Now, maybe you were thinking about more messaging-like applications in
your proposal; that's certainly something I'd like to eventually see;
however, that's still rather a long way away and I'm not sure that this
would be something to implement at the level of the transport API. This
would probably be easier to do closer to the appplication level,
especially as not all applications will be able to work with large delays.
Happy hacking!
Christian
On 03/08/2012 12:29 AM, [email protected] wrote:
Hello list,
hopefully my thoughts will not be considered too heretical. ;-) Honestly,
please don't hesitate to tell me if this is the wrong project to ask for
implementing this proposal. I know it is major feature request and this project
at the moment aims at sharing data over active connections and in
semi-real-time.
Taking "The message from Tahrir Square" into account it shows that the wired
means of communication are shut down and the wireless wide-area alternatieves are either
centralised and/or localiseable by technical measures.

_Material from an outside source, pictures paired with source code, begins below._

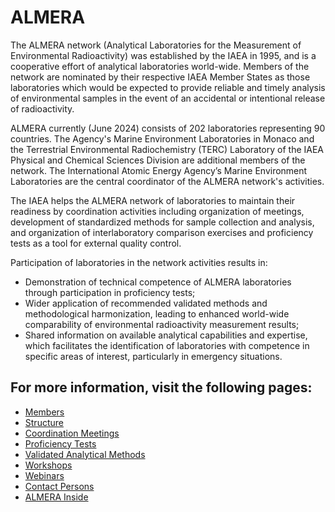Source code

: # ALMERA

The ALMERA network (Analytical Laboratories for the Measurement of Environmental Radioactivity) was established by the IAEA in 1995, and is a cooperative effort of analytical laboratories world-wide. Members of the network are nominated by their respective IAEA Member States as those laboratories which would be expected to provide reliable and timely analysis of environmental samples in the event of an accidental or intentional release of radioactivity.

ALMERA currently (June 2024) consists of 202 ​laboratories representing 90 countries. The Agency's Marine Environment Laboratories in Monaco and the Terrestrial Environmental Radiochemistry (TERC) Laboratory of the IAEA Physical and Chemical Sciences Division are additional members of the network. The International Atomic Energy Agency’s Marine Environment Laboratories are the central coordinator of the ALMERA network's activities.

The IAEA helps the ALMERA network of laboratories to maintain their readiness by coordination activities including organization of meetings, development of standardized methods for sample collection and analysis, and organization of interlaboratory comparison exercises and proficiency tests as a tool for external quality control.

Participation of laboratories in the network activities results in:

- Demonstration of technical competence of ALMERA laboratories through participation in proficiency tests;
- Wider application of recommended validated methods and methodological harmonization, leading to enhanced world-wide comparability of environmental radioactivity measurement results;
- Shared information on available analytical capabilities and expertise, which facilitates the identification of laboratories with competence in specific areas of interest, particularly in emergency situations.

## For more information, visit the following pages:

- [Members](members.md)
- [Structure](structure.md)
- [Coordination Meetings](meetings.md)
- [Proficiency Tests](tests.md)
- [Validated Analytical Methods](methods.md)
- [Workshops](workshops.md)
- [Webinars](webinars.md)
- [Contact Persons](contact.md)
- [ALMERA Inside](https://teams.microsoft.com/l/team/19:c359651111d64497970da3e1230cdd75@thread.tacv2/conversations?groupId=878cac38-f62e-4437-8d57-86cfd70a84f5&tenantId=a2f21493-a4d1-4b7f-ad07-819c824f5c4a)
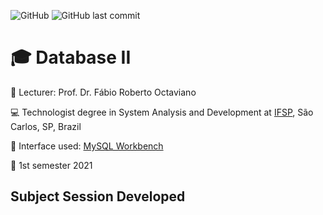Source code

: ![GitHub](https://img.shields.io/github/license/souzafcharles/Database-II)
![GitHub last commit](https://img.shields.io/github/last-commit/souzafcharles/Database-II)


# :mortar_board: Database II 

:triangular_flag_on_post: Lecturer: Prof. Dr. Fábio Roberto Octaviano

:computer: Technologist degree in System Analysis and Development at [IFSP](https://www.ifsp.edu.br/), São Carlos, SP, Brazil

:dolphin: Interface used: [MySQL Workbench](https://www.mysql.com/products/workbench/)

:calendar: 1st semester 2021

## Subject Session Developed
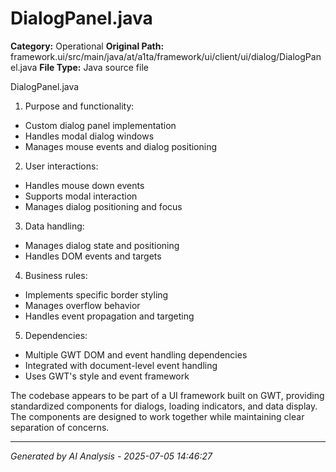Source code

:# DialogPanel.java

**Category:** Operational
**Original Path:** framework.ui/src/main/java/at/a1ta/framework/ui/client/ui/dialog/DialogPanel.java
**File Type:** Java source file

DialogPanel.java
1. Purpose and functionality:
- Custom dialog panel implementation
- Handles modal dialog windows
- Manages mouse events and dialog positioning

2. User interactions:
- Handles mouse down events
- Supports modal interaction
- Manages dialog positioning and focus

3. Data handling:
- Manages dialog state and positioning
- Handles DOM events and targets

4. Business rules:
- Implements specific border styling
- Manages overflow behavior
- Handles event propagation and targeting

5. Dependencies:
- Multiple GWT DOM and event handling dependencies
- Integrated with document-level event handling
- Uses GWT's style and event framework

The codebase appears to be part of a UI framework built on GWT, providing standardized components for dialogs, loading indicators, and data display. The components are designed to work together while maintaining clear separation of concerns.

---
*Generated by AI Analysis - 2025-07-05 14:46:27*
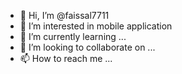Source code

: - 👋 Hi, I’m @faissal7711
- 👀 I’m interested in mobile application
- 🌱 I’m currently learning ...
- 💞️ I’m looking to collaborate on ...
- 📫 How to reach me ...

<!---
faissal7711/faissal7711 is a ✨ special ✨ repository because its `README.md` (this file) appears on your GitHub profile.
You can click the Preview link to take a look at your changes.
--->

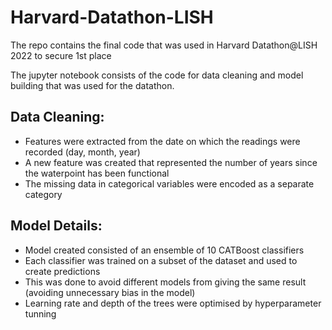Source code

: # Harvard-Datathon-LISH
The repo contains the final code that was used in Harvard Datathon@LISH 2022 to secure 1st place

The jupyter notebook consists of the code for data cleaning and model building that was used for the datathon. 

## Data Cleaning:
- Features were extracted from the date on which the readings were recorded (day, month, year)
- A new feature was created that represented the number of years since the waterpoint has been functional
- The missing data in categorical variables were encoded as a separate category

## Model Details:
- Model created consisted of an ensemble of 10 CATBoost classifiers
- Each classifier was trained on a subset of the dataset and used to create predictions
- This was done to avoid different models from giving the same result (avoiding unnecessary bias in the model)
- Learning rate and depth of the trees were optimised by hyperparameter tunning
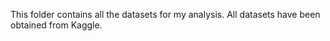 This folder contains all the datasets for my analysis. All datasets have been obtained from Kaggle.
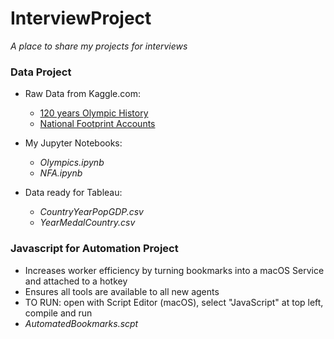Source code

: # InterviewProject
*A place to share my projects for interviews*    
  
  
  
### Data Project
- Raw Data from Kaggle.com:  
  -  [120 years Olympic History](https://www.kaggle.com/heesoo37/120-years-of-olympic-history-athletes-and-results)  
  -  [National Footprint Accounts](https://www.kaggle.com/footprintnetwork/national-footprint-accounts-2018)  
  
- My Jupyter Notebooks:  
  -  *Olympics.ipynb*  
  -  *NFA.ipynb*  
  
- Data ready for Tableau:  
  -  *CountryYearPopGDP.csv*  
  -  *YearMedalCountry.csv*
  
  
### Javascript for Automation Project
-  Increases worker efficiency by turning bookmarks into a macOS Service and attached to a hotkey
-  Ensures all tools are available to all new agents
-  TO RUN: open with Script Editor (macOS), select "JavaScript" at top left, compile and run
-  *AutomatedBookmarks.scpt*  

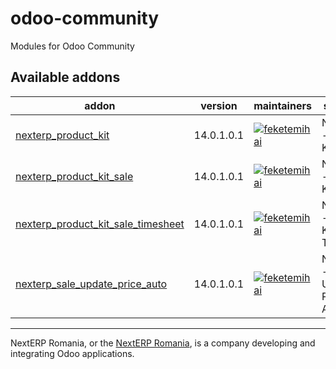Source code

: # odoo-community

Modules for Odoo Community

<!-- prettier-ignore-start -->
[//]: # (addons)

Available addons
----------------
addon | version | maintainers | summary
--- | --- | --- | ---
[nexterp_product_kit](nexterp_product_kit/) | 14.0.1.0.1 | [![feketemihai](https://github.com/feketemihai.png?size=30px)](https://github.com/feketemihai) | NextERP - Product Kit
[nexterp_product_kit_sale](nexterp_product_kit_sale/) | 14.0.1.0.1 | [![feketemihai](https://github.com/feketemihai.png?size=30px)](https://github.com/feketemihai) | NextERP - Product Kit Sale
[nexterp_product_kit_sale_timesheet](nexterp_product_kit_sale_timesheet/) | 14.0.1.0.1 | [![feketemihai](https://github.com/feketemihai.png?size=30px)](https://github.com/feketemihai) | NextERP - Product Kit Sale Timesheet
[nexterp_sale_update_price_auto](nexterp_sale_update_price_auto/) | 14.0.1.0.1 | [![feketemihai](https://github.com/feketemihai.png?size=30px)](https://github.com/feketemihai) | NextERP - Sale Update Prices Auto

[//]: # (end addons)
<!-- prettier-ignore-end -->

----

NextERP Romania, or the [NextERP Romania](https://nexterp.ro/), is a company developing and integrating Odoo applications.
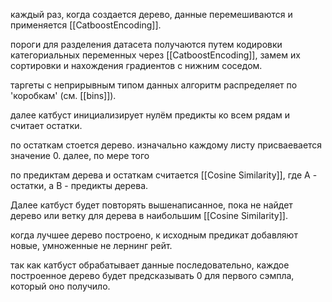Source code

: каждый раз, когда создается дерево, данные перемешиваются и применяется [[CatboostEncoding]].

пороги для разделения датасета получаются путем кодировки категориальных переменных через [[CatboostEncoding]], замем их сортировки и нахождения градиентов с нижним соседом.

таргеты с неприрывным типом данных алгоритм распределяет по 'коробкам' (см. [[bins]]).

далее катбуст инициализирует нулём предикты ко всем рядам и считает остатки. 

по остаткам стоется дерево. изначально каждому листу присваевается значение 0. далее, по мере того 

по предиктам дерева и остаткам считается [[Cosine Similarity]], где А - остатки, а В - предикты дерева. 

Далее катбуст будет повторять вышенаписанное, пока не найдет дерево или ветку для дерева в наибольшим [[Cosine Similarity]]. 

когда лучшее дерево построено, к исходным предикат добавляют новые, умноженные не лернинг рейт. 

так как катбуст обрабатывает данные последовательно, каждое построенное дерево будет предсказывать 0 для первого сэмпла, который оно получило.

To adress this issue a trade of
the luxury of real-time for a diversity of transport-channels should be possible.
Now my thought, rather a question, is:
Why not, as an alternative meta-method of transport, make a "dump" of all data
destined to be sent to a specific peer and transport it otherwise as a file ?
These ways could be:
Sneakernet
USB dead drops
Bluetooth
(re)writeable CD/DVDs
diverse steganographic hacks
you name it...
Now I know, this is an asynchronous method of communication and would not be usable for
VPN and TOR-like applications, but it would combine advantages of the afforementioned
ways (no data retention, no means of time-correlation analysis and personal control over
the data if you meet the respective person) with the "core values" of gnunet
(end-to-end encyption, anonymous file sharing, mutual authentification and most important
of all plausible deniability).
So why not implementing an API for these asynchronous transport channels ?
From my understanding the current transport-API assumes the channels to be synchronous and in
semi-real-time, since you can open a channel and have a session to close. An asynchronous
transport-API would of course require some changes of the gnunet framework. Gnunet should keep an
account of "ongoing" communications to other peer (what has been requested / sent via an
"offline packet") and keep this information over a reboot.
The API would need a queue function to collect everything that needs to be sent
until it can be.
Transport modules would center around the event of a suitable device being
connected, upon connection files/data are read, answers and reactions get
computed and written to the medium.
In this context a timeout would of course not exist.
As for me, I have some experience at coding but "just implementing it and sending
you the patch" is definitely above my level, also for it means a major change to the
core framework.
If my thoughts are not completely lunatic, please let me know and I will post a
more detailled feature request in Mantis.